(TRY IT) Give only the number of lines in the data that include the string "based".

━━━━━━━━━━━━━━━━

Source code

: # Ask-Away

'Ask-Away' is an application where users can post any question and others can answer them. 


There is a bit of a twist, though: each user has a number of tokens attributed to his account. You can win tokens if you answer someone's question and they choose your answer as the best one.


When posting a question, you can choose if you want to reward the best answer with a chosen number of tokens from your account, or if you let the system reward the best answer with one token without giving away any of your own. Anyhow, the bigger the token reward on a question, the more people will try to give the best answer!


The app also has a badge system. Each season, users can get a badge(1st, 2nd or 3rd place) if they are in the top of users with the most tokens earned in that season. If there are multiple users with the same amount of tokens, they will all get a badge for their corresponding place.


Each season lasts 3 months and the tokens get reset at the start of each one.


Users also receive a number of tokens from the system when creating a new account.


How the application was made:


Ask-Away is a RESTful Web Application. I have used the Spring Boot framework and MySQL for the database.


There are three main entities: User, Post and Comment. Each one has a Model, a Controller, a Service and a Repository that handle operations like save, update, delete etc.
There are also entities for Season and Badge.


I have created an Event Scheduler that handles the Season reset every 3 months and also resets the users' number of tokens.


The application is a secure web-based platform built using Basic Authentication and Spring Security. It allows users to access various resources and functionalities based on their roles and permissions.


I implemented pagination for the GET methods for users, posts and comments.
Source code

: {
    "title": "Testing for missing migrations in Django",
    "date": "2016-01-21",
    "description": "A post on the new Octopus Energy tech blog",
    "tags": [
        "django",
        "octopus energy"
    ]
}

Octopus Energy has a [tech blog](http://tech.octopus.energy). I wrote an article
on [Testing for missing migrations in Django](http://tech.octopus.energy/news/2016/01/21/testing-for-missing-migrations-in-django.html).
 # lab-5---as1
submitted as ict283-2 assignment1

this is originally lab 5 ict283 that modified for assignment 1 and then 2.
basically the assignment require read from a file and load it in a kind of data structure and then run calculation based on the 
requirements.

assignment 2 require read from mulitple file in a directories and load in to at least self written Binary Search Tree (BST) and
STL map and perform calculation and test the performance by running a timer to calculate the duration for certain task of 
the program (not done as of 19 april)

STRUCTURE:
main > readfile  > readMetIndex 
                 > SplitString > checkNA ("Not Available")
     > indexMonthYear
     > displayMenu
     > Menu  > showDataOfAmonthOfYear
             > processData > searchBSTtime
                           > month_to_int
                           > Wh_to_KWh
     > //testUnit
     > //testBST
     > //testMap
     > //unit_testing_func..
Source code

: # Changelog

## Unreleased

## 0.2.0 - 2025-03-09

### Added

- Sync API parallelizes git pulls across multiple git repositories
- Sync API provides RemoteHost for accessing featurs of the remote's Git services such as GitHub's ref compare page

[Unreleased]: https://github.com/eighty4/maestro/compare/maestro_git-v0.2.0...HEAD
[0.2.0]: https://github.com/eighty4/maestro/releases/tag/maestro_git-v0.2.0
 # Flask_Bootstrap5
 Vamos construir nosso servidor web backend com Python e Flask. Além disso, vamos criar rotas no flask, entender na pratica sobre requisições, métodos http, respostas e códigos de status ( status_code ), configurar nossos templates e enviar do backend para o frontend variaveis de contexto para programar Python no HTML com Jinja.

━━━━━━━━━━━━━━━━

(EXPECTED OUTPUT) 2